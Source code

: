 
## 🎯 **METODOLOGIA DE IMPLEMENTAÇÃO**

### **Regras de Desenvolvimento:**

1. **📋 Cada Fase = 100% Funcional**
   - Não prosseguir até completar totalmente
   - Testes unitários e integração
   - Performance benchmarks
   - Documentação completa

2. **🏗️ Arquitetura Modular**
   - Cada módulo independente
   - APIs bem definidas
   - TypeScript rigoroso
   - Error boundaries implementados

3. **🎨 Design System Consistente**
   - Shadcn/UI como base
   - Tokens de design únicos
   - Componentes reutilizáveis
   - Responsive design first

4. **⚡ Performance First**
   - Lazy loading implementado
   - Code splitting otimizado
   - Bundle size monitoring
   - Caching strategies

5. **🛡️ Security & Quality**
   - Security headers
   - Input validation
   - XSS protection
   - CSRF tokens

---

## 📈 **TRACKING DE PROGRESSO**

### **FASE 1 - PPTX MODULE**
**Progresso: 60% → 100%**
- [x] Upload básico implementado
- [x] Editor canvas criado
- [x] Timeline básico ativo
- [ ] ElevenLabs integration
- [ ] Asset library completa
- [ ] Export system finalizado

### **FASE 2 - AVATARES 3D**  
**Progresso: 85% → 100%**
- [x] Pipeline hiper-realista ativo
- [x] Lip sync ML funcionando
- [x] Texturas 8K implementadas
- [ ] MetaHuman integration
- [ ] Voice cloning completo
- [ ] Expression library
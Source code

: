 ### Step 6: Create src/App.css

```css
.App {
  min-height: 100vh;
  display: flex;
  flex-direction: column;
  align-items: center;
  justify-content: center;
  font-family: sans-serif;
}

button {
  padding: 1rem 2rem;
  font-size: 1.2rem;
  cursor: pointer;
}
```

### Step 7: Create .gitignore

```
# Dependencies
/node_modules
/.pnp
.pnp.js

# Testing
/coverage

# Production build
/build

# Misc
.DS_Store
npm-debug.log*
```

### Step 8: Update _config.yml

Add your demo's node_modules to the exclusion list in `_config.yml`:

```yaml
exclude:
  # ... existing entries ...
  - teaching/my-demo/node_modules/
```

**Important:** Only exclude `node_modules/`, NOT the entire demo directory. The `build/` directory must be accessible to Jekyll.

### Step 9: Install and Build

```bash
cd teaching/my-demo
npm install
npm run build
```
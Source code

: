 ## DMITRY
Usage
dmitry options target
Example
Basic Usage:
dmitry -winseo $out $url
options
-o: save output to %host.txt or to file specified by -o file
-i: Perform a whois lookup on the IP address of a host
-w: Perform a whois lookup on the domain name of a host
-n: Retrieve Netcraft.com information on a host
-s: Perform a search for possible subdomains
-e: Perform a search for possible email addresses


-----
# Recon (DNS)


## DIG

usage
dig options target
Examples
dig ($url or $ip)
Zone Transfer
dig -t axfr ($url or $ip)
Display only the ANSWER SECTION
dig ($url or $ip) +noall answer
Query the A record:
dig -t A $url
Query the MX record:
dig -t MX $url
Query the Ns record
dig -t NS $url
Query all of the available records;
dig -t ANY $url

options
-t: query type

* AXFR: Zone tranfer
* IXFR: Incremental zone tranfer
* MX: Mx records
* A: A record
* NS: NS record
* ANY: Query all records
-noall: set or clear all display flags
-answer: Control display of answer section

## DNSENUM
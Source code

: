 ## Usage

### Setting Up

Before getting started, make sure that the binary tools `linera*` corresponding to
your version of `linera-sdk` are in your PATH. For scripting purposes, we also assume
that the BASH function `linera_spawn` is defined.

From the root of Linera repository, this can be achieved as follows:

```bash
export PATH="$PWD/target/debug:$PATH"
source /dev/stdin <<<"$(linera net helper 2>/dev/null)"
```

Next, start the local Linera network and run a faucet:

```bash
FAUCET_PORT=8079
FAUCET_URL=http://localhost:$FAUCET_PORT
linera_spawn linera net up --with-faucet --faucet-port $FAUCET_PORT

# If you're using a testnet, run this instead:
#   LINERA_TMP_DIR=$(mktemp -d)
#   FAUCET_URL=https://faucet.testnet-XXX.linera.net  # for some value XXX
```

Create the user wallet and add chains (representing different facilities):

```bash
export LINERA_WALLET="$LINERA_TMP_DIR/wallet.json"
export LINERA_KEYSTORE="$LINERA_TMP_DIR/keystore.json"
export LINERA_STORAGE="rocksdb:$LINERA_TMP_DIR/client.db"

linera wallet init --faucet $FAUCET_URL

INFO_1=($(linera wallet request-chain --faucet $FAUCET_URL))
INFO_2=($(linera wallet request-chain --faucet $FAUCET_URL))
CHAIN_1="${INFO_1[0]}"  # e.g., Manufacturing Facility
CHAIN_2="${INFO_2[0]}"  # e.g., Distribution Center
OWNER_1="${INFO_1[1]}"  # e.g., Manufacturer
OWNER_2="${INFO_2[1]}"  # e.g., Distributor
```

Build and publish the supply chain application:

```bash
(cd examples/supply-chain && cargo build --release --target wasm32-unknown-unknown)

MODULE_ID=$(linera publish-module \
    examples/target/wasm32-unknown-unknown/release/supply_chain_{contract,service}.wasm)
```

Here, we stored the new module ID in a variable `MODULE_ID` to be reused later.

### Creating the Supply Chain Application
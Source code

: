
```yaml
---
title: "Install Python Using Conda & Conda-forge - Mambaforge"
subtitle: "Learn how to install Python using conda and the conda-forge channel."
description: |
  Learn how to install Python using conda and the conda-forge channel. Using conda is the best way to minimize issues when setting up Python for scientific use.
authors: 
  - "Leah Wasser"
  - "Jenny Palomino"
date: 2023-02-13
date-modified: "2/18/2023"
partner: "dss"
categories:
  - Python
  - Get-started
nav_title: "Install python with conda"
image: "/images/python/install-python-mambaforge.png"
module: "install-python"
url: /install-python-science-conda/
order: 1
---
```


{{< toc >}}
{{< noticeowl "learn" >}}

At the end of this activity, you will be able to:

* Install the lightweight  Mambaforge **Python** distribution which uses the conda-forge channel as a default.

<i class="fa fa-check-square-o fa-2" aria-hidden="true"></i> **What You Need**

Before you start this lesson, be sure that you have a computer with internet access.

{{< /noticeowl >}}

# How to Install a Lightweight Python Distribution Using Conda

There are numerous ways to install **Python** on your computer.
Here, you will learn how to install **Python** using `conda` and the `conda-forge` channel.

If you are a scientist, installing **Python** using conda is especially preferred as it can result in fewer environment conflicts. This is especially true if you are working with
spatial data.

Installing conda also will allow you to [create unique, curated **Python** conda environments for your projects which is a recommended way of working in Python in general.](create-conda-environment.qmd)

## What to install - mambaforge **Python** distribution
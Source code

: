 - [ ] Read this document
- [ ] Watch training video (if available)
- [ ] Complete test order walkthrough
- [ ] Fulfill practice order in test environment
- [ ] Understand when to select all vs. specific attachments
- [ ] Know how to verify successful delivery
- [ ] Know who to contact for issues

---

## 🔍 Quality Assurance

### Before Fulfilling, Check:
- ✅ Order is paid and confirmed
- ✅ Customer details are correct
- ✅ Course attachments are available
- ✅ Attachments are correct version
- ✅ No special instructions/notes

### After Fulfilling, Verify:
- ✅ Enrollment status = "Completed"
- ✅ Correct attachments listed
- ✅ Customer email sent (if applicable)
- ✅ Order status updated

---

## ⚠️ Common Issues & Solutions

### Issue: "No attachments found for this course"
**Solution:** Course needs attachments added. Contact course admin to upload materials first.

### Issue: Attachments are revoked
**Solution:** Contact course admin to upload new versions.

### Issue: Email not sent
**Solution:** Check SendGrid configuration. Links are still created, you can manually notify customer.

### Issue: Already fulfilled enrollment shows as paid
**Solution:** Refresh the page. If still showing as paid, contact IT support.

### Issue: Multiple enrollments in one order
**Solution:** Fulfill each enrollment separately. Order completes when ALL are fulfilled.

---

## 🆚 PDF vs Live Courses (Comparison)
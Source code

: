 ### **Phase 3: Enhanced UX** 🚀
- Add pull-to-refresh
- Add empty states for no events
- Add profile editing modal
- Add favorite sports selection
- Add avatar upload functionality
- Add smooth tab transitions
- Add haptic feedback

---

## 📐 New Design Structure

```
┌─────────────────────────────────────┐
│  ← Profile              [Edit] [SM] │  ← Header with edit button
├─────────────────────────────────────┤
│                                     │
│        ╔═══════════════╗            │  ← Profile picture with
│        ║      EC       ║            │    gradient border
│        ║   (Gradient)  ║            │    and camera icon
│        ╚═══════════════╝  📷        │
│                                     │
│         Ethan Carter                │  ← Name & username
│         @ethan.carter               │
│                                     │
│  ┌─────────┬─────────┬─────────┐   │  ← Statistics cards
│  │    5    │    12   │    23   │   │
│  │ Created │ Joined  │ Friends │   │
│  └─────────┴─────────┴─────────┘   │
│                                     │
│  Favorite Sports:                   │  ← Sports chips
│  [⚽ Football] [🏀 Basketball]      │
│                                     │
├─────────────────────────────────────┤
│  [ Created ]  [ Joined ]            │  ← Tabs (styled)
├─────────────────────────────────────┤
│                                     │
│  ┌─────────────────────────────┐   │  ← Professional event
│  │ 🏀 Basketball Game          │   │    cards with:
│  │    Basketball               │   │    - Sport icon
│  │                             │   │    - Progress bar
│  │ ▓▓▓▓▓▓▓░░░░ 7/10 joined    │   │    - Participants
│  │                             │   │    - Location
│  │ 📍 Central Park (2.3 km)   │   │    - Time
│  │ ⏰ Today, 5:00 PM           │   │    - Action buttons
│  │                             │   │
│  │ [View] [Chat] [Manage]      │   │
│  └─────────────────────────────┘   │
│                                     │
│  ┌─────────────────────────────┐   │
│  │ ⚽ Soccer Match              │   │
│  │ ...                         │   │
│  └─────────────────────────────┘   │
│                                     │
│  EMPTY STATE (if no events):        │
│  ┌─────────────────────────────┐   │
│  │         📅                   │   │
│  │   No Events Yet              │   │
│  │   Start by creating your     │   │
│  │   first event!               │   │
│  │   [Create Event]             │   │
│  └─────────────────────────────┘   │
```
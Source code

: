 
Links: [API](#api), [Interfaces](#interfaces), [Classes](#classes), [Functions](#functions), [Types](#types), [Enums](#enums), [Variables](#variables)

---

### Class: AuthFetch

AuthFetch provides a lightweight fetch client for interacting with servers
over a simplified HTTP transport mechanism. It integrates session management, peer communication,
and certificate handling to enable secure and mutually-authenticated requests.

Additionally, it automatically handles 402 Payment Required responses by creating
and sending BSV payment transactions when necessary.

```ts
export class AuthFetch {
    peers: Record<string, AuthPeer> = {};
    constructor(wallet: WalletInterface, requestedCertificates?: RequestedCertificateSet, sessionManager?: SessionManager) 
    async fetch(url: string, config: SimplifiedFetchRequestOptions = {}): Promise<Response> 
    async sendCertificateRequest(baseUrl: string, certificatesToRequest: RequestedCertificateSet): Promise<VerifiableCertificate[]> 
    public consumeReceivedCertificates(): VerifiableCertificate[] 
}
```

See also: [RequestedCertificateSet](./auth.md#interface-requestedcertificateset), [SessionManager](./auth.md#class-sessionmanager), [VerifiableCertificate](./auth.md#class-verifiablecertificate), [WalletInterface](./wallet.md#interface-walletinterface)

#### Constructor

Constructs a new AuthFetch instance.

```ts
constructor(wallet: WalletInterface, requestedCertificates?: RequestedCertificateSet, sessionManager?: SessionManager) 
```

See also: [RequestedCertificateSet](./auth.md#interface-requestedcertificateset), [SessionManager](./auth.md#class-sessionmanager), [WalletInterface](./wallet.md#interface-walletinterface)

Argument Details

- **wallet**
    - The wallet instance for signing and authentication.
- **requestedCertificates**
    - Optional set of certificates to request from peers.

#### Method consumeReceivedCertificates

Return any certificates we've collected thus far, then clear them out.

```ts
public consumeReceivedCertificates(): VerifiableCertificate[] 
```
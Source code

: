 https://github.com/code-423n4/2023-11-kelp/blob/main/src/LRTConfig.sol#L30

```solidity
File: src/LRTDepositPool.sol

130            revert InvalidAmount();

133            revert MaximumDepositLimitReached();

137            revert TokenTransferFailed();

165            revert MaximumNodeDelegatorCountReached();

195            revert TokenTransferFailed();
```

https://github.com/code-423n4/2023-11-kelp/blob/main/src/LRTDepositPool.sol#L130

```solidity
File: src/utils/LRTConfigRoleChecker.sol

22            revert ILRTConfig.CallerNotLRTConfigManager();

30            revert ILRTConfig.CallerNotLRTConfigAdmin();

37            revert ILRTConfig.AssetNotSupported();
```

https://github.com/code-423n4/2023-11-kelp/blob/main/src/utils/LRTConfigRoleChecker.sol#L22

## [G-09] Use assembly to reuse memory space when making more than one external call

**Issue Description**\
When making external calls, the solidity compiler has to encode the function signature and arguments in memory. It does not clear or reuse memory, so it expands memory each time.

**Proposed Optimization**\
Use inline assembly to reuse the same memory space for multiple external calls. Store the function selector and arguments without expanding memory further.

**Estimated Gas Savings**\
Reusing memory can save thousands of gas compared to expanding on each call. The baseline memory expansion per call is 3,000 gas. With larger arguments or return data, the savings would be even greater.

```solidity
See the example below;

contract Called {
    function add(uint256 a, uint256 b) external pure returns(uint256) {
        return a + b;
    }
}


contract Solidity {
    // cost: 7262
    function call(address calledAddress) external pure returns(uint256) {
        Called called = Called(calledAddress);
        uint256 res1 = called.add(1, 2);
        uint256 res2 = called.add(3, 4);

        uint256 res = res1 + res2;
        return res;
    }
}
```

What you have to do>
Copy out every line from the records that has the word "ILRTConfig".

Written reply>
22            revert ILRTConfig.CallerNotLRTConfigManager();
30            revert ILRTConfig.CallerNotLRTConfigAdmin();
37            revert ILRTConfig.AssetNotSupported();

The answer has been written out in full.